As part of the initiatives to streamline operations and achieve financial stability, Campbell Soup (NYSE: CPB) continues to dump its fresh food business. Weeks after selling the Garden Fresh Gourmet business unit, the troubled soup maker is reportedly close to divesting the Bolthouse Farms division to a consortium of investors headed by former chief executive Jeffrey Dunn.
If the parties clinch a deal, the investor group will buy Campbell-owned Bolthouse Farms for approximately $500 million, which is just one-third of the price at which the company bought the business seven years ago.

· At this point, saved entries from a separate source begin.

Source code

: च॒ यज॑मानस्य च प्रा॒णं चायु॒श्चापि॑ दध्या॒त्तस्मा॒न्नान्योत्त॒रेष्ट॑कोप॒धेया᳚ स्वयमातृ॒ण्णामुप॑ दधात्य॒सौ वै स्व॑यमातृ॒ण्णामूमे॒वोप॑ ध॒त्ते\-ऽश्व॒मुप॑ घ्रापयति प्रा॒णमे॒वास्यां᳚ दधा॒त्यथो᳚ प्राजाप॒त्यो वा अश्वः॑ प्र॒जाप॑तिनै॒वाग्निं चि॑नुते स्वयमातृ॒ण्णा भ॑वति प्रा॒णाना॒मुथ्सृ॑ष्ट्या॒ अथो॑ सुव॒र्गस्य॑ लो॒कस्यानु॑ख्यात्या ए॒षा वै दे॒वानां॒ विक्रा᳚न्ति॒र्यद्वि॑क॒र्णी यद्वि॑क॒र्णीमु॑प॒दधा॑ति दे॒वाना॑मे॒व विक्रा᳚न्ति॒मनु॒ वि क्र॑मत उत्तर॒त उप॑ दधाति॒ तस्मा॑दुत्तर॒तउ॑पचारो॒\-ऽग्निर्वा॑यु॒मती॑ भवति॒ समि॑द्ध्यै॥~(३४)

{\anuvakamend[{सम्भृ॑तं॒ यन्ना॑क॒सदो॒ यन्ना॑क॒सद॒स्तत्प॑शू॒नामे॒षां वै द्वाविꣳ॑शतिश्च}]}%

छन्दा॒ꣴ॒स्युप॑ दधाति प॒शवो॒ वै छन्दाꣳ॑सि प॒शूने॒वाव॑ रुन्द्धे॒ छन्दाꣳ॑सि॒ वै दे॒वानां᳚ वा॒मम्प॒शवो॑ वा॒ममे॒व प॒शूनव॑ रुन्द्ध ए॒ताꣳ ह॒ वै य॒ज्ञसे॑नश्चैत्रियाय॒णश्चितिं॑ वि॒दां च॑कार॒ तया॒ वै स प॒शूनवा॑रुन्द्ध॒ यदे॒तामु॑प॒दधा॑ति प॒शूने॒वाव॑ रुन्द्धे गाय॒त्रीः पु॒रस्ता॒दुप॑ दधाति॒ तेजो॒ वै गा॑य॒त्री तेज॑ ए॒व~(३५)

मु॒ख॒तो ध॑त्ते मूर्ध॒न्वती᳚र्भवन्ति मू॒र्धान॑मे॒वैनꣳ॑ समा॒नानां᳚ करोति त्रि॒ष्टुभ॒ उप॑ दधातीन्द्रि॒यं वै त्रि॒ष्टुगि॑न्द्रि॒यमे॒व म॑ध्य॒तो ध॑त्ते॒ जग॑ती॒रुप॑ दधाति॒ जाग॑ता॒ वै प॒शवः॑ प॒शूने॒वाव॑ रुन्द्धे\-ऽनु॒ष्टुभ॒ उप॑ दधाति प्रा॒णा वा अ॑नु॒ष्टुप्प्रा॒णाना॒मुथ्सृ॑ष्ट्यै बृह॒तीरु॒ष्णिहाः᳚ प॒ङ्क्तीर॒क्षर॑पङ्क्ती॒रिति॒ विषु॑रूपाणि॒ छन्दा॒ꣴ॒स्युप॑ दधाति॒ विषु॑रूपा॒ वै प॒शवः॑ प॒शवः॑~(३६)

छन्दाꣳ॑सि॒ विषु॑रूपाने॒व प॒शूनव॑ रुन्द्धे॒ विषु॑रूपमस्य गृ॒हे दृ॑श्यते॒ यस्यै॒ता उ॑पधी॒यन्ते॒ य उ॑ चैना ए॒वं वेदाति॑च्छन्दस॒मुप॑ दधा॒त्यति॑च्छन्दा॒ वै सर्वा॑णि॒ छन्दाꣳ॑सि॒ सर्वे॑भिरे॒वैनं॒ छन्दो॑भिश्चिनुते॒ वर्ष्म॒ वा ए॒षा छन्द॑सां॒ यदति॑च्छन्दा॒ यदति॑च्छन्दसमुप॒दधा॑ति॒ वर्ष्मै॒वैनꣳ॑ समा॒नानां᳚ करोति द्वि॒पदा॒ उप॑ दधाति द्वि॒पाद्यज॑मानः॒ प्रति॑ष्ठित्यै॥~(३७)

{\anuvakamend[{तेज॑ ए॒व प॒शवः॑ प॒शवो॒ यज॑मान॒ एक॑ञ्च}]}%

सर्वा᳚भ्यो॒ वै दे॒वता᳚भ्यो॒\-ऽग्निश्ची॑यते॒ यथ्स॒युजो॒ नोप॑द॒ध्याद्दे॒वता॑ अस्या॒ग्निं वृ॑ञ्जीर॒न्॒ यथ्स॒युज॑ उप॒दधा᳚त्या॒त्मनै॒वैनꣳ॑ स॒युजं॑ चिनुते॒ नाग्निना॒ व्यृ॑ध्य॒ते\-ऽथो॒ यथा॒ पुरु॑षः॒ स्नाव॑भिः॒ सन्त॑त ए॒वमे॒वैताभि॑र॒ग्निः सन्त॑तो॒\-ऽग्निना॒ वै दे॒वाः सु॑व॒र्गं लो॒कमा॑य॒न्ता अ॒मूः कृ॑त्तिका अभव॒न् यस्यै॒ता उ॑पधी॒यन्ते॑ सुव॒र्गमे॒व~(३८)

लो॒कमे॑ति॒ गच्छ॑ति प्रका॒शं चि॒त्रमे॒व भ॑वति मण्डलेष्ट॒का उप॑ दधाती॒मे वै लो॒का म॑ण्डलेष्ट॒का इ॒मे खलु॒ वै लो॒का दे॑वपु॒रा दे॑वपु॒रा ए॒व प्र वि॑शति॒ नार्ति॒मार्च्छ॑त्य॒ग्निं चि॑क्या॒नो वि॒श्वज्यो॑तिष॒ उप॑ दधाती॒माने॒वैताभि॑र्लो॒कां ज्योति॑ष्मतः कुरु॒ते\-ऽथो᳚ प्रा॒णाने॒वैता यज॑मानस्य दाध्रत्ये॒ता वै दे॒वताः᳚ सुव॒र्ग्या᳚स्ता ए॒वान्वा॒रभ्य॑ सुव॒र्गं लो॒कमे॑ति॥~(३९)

Campbell’s board of directors is expected to ratify the divestiture as early as this week. Bolthouse has been making losses consistently in the past few years. The downturn of the once-profitable business division exacerbated in recent years due to the poor farm output due to unfavorable weather conditions and the management’s inability to handle the complexities involved in dealing with farm-based food business that is often unpredictable.
If the parties clinch a deal, the investor group led by former CEO Jeffrey Dunn will buy Bolthouse Farms for approximately $500 million
Meanwhile, the latest move contrasts with the strategy introduced by former chief executive officer Denise Morrison, which focuses on making investments in the profitable areas of the fresh food sector and reducing dependence on the weakening soup business.
The management is likely to use the proceeds from the recent sales and the one under discussion to repay debt, which hit a new high after Campbell acquired a snack company in a high-value deal a few months ago, using external funding.
Going through one of the worst phases in its history, Campbell is slowly getting back on track after being battered by mismanagement and financial indiscipline, which at one point had brought the company to the brink of putting itself up for sale.
Campbell shares closed Thursday’s session up 1.35% and gained further during the extended session. The stock has moved up 23% so far this year.